_Source records:_
%%
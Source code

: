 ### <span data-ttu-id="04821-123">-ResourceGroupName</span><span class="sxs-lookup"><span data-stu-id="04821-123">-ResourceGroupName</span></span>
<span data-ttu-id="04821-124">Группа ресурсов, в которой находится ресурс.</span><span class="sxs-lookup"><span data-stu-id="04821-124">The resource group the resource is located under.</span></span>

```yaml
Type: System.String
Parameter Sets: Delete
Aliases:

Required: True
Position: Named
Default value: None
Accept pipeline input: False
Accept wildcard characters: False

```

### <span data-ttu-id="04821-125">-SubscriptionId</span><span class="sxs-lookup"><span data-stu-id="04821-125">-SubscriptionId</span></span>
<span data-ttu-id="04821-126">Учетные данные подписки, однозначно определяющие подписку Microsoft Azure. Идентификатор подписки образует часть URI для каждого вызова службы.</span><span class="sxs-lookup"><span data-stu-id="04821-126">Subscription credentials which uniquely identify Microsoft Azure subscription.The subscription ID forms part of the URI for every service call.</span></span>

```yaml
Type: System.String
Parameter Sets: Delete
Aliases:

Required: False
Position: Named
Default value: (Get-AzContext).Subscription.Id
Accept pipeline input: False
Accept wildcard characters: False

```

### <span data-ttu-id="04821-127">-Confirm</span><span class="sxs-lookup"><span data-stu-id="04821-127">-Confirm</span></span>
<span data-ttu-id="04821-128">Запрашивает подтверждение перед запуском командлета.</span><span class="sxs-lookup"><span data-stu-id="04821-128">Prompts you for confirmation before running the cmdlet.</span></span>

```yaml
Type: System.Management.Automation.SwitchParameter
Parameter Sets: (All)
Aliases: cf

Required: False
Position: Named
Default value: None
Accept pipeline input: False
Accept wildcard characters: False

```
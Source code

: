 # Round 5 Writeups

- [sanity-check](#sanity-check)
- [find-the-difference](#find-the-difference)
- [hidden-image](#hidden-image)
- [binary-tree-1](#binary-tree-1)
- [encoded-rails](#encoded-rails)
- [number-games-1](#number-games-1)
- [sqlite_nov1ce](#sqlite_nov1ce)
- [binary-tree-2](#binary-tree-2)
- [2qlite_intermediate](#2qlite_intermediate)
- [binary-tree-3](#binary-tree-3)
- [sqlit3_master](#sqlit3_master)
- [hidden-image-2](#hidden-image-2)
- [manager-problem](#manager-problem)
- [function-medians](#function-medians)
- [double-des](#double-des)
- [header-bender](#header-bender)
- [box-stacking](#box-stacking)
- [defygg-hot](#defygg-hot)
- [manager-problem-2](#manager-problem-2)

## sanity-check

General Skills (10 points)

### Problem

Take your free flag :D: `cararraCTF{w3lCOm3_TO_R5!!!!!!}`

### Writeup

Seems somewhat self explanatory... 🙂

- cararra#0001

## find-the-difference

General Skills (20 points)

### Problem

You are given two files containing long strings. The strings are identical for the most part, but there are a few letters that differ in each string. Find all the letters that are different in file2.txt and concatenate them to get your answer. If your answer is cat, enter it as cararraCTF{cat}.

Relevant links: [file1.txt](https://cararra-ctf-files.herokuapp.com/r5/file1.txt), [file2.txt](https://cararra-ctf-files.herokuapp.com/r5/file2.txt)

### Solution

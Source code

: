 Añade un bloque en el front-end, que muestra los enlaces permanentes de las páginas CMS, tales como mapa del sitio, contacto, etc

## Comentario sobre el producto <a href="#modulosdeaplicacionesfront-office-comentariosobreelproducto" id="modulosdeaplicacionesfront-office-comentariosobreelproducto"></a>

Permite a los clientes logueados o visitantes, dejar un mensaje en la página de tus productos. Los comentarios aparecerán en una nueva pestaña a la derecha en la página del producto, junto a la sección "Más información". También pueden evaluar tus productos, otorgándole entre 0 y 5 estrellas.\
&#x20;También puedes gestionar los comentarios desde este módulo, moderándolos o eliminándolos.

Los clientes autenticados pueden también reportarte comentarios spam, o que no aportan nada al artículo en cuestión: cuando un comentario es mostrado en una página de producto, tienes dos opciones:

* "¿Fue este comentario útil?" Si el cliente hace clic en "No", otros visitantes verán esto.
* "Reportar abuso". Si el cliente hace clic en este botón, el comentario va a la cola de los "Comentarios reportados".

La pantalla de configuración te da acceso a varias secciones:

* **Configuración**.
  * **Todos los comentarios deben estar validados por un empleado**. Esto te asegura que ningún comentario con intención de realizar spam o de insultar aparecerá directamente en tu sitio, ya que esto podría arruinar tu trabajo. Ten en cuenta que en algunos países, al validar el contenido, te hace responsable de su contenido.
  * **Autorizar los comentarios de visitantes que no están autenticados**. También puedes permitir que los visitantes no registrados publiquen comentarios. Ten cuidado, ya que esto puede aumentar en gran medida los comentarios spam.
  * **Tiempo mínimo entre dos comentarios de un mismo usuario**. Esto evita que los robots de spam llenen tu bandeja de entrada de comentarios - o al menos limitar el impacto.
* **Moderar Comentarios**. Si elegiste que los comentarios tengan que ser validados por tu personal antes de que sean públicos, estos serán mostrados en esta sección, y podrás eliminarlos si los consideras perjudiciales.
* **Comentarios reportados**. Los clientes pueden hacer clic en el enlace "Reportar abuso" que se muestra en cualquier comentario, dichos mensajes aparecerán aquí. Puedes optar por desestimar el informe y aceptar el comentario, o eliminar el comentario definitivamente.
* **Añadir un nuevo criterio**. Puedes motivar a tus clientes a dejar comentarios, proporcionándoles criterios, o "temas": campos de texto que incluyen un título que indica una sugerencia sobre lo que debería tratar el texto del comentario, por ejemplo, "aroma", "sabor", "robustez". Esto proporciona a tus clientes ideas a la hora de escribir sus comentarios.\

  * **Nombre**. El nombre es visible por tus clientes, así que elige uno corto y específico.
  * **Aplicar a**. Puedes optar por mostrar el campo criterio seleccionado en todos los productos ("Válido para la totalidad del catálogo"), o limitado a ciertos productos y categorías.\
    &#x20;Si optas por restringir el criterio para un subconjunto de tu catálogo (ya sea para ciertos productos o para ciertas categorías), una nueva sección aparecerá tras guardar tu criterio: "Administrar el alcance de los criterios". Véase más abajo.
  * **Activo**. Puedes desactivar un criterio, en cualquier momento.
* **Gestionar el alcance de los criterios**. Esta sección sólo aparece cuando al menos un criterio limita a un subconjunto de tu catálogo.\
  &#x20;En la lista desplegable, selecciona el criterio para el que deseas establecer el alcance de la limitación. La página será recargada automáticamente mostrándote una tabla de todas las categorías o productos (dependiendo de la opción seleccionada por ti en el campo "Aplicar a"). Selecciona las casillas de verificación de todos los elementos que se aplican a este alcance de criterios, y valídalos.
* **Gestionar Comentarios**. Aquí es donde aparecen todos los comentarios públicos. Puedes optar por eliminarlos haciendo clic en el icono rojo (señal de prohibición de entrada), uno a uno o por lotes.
%%
Nothing but a number is needed: the count of lines above that contain "image".

2